◆ **EXERCISE DETAILS**
Please restate word for word the lines of the entries below from the one with "[scheduling]" to the one with "area as a single bloc", inclusive, and leave out every picture.
++++ GIVEN DATA ++++
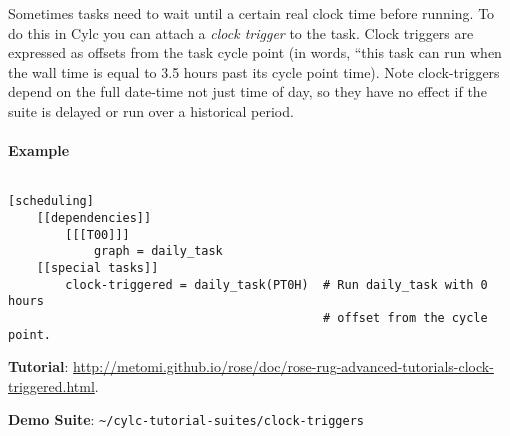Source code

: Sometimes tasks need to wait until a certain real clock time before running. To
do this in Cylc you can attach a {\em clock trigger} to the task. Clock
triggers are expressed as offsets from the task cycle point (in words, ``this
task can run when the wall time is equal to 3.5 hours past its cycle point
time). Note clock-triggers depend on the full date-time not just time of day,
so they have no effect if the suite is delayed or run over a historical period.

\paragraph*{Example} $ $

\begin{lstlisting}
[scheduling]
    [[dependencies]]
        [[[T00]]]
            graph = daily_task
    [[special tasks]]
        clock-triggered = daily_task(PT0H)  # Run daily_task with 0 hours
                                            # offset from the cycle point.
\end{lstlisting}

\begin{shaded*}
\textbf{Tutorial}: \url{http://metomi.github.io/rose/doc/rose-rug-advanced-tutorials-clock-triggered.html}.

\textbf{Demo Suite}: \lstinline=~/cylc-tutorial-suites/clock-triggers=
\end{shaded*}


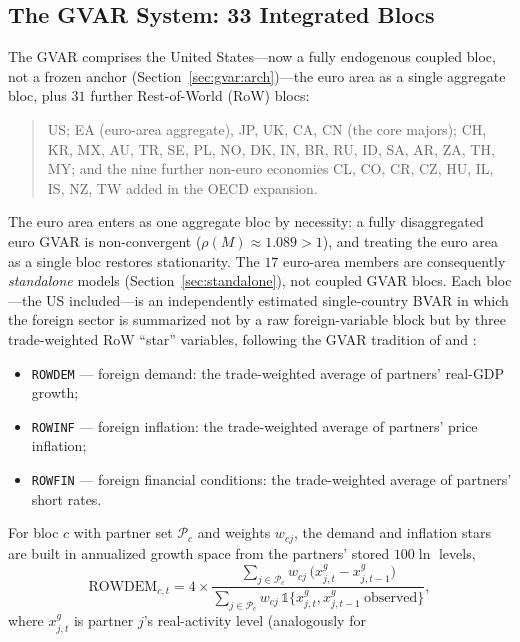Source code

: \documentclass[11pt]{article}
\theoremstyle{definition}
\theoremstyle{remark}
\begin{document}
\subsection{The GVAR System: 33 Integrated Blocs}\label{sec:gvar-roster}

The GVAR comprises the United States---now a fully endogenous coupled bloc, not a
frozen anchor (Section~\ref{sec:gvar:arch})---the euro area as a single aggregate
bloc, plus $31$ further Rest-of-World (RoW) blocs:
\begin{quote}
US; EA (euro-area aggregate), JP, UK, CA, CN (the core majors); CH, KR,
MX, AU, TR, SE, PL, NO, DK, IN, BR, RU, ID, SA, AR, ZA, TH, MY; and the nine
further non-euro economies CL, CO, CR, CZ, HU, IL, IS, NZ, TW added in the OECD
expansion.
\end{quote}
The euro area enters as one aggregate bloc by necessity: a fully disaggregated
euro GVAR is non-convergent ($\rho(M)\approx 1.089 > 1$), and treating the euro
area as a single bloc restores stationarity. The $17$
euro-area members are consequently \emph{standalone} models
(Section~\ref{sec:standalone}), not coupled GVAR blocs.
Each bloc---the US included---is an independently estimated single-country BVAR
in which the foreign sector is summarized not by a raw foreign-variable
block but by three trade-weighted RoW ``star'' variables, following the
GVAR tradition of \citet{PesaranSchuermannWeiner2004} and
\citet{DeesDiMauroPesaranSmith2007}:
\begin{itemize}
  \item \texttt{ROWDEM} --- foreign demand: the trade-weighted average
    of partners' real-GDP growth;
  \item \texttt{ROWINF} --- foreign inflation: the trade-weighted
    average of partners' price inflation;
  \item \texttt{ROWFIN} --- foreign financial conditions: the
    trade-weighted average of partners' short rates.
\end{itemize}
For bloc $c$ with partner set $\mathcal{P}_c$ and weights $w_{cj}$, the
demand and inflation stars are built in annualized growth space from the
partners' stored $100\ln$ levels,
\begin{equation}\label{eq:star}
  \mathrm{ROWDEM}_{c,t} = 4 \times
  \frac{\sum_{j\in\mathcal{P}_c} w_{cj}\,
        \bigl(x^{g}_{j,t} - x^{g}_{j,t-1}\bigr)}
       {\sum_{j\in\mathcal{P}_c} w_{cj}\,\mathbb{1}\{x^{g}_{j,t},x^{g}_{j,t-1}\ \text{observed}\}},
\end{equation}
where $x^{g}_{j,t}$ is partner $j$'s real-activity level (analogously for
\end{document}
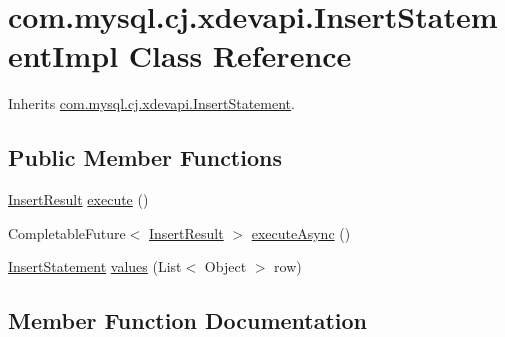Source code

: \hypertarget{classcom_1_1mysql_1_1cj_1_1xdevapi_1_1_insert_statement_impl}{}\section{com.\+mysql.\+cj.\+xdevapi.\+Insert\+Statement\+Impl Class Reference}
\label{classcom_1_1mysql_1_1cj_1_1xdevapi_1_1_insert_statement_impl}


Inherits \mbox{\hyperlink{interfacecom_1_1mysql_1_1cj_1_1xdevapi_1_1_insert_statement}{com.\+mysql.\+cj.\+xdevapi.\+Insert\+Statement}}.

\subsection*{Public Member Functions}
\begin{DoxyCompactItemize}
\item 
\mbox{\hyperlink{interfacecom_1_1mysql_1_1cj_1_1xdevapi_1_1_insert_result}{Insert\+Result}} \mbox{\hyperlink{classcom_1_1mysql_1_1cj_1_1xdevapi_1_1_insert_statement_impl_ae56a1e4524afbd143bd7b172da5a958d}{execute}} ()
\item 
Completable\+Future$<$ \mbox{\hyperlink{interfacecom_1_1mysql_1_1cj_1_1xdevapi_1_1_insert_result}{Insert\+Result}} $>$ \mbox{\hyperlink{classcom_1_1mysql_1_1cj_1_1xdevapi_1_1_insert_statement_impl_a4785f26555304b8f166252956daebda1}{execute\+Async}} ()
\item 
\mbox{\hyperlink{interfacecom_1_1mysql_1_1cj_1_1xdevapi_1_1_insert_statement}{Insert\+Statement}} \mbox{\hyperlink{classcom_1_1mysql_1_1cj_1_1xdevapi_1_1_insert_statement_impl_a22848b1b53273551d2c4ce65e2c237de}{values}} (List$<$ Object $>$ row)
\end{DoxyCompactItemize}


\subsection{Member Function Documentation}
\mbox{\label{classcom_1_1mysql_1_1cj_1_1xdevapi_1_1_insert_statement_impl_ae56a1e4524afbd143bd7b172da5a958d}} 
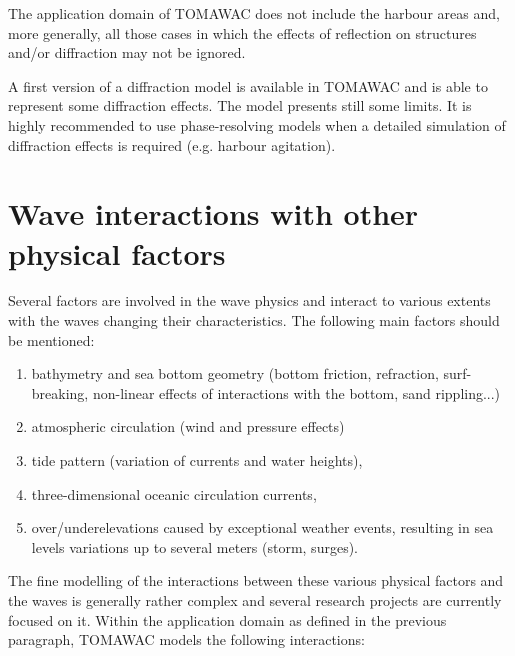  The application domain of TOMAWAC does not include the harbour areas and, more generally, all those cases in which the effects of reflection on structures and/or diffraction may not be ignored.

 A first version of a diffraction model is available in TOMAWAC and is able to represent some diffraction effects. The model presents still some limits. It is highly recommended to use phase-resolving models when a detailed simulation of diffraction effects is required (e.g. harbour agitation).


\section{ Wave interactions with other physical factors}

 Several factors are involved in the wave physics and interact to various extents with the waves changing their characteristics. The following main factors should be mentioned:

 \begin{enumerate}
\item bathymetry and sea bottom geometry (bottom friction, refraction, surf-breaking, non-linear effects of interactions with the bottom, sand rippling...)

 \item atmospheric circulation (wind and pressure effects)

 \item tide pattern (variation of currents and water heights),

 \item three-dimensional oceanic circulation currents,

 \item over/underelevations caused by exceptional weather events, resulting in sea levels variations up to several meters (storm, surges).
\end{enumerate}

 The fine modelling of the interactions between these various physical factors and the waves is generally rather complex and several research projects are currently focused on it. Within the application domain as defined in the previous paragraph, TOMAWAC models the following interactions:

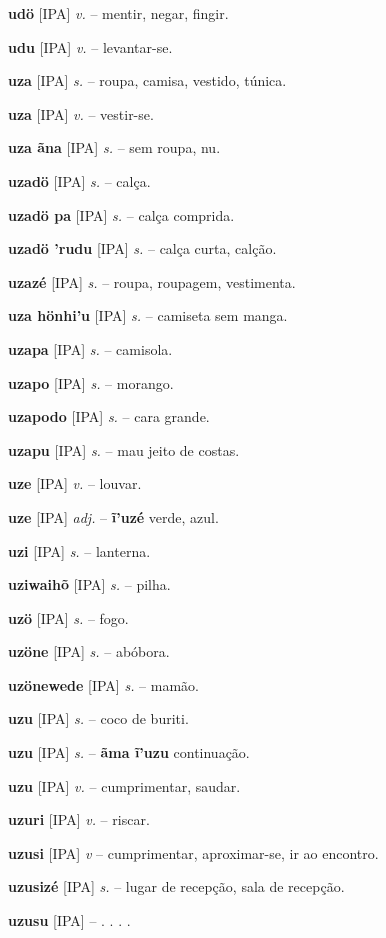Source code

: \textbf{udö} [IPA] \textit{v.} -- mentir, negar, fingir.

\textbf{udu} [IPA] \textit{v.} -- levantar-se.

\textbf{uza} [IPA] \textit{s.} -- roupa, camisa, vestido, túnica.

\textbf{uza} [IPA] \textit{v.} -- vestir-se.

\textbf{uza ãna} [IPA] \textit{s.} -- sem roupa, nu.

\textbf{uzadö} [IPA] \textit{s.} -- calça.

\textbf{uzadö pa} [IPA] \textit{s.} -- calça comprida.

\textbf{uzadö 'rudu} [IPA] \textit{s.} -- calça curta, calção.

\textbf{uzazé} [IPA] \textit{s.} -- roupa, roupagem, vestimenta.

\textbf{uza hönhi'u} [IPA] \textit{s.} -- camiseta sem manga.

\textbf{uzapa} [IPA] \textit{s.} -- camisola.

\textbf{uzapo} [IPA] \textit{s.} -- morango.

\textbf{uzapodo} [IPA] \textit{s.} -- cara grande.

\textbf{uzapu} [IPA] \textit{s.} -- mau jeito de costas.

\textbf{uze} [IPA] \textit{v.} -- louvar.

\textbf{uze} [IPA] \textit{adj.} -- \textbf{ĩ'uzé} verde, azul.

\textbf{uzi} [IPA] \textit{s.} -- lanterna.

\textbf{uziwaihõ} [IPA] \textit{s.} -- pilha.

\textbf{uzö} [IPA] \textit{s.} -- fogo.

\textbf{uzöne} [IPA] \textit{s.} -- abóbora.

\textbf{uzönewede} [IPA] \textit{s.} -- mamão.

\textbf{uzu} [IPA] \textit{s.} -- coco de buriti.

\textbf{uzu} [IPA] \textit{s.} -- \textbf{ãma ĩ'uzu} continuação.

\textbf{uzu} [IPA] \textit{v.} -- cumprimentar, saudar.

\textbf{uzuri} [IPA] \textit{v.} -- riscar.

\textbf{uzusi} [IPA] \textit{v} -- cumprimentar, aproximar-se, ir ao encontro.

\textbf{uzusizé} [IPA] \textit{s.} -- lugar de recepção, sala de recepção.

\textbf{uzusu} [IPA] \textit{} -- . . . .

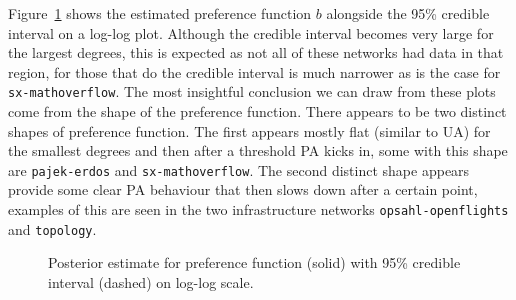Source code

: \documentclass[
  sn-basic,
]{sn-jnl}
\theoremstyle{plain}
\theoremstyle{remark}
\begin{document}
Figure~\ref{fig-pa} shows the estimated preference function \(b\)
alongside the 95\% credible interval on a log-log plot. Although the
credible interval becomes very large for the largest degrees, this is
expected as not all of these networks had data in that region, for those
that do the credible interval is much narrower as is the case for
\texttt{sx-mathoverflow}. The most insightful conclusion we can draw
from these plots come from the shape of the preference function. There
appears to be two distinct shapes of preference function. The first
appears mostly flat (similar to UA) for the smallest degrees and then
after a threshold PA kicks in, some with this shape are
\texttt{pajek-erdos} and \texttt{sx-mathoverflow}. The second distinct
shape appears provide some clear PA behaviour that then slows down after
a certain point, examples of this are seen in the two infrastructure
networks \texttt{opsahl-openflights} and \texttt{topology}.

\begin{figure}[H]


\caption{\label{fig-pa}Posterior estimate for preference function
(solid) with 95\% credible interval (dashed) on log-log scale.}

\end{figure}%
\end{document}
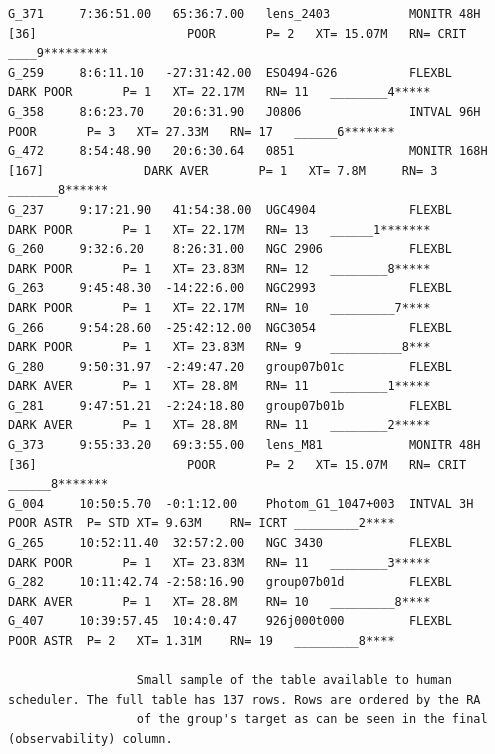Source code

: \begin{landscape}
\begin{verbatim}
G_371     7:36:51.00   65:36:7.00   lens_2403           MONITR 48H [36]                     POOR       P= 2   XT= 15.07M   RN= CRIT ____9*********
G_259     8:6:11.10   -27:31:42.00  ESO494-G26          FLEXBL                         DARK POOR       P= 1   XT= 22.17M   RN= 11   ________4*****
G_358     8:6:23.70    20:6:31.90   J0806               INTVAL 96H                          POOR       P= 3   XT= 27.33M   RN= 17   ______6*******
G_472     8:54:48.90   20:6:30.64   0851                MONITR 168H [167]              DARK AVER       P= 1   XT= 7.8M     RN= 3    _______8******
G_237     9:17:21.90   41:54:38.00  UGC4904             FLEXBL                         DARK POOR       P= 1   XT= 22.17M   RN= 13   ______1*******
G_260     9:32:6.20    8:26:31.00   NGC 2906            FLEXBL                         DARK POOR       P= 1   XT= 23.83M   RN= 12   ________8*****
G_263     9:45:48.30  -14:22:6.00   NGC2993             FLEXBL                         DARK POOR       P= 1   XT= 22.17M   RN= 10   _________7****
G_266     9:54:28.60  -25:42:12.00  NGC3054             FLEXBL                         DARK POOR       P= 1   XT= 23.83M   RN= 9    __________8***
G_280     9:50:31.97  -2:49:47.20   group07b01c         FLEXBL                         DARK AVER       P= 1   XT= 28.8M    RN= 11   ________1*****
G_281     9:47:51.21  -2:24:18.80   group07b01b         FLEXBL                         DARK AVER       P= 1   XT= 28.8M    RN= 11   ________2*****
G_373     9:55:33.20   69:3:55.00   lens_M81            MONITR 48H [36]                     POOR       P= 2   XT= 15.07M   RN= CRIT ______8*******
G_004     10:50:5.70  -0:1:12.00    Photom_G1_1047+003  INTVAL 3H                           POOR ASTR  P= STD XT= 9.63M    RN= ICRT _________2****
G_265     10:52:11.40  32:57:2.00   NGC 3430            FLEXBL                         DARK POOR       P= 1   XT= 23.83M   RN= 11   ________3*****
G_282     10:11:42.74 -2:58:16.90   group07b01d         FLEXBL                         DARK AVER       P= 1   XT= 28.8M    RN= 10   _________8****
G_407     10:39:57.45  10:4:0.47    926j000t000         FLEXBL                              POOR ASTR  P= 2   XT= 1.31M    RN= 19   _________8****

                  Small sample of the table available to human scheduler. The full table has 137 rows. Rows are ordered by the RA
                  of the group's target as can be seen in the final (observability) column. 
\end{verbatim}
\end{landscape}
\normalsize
++++
◆ **EXERCISE ANSWER**
[scheduling]
    [[dependencies]]
        [[[T00]]]
            graph = daily_task
    [[special tasks]]
        clock-triggered = daily_task(PT0H)  # Run daily_task with 0 hours
                                            # offset from the cycle point.
\end{lstlisting}

\begin{shaded*}
\textbf{Tutorial}: \url{http://metomi.github.io/rose/doc/rose-rug-advanced-tutorials-clock-triggered.html}.

\textbf{Demo Suite}: \lstinline=~/cylc-tutorial-suites/clock-triggers=
\end{shaded*}


Source code

: \documentclass[11pt]{article}
\theoremstyle{definition}
\theoremstyle{remark}
\begin{document}
\subsection{The GVAR System: 33 Integrated Blocs}\label{sec:gvar-roster}

The GVAR comprises the United States---now a fully endogenous coupled bloc, not a
frozen anchor (Section~\ref{sec:gvar:arch})---the euro area as a single aggregate
bloc, plus $31$ further Rest-of-World (RoW) blocs:
\begin{quote}
US; EA (euro-area aggregate), JP, UK, CA, CN (the core majors); CH, KR,
MX, AU, TR, SE, PL, NO, DK, IN, BR, RU, ID, SA, AR, ZA, TH, MY; and the nine
further non-euro economies CL, CO, CR, CZ, HU, IL, IS, NZ, TW added in the OECD
expansion.
\end{quote}
The euro area enters as one aggregate bloc by necessity: a fully disaggregated
euro GVAR is non-convergent ($\rho(M)\approx 1.089 > 1$), and treating the euro
area as a single bloc restores stationarity. The $17$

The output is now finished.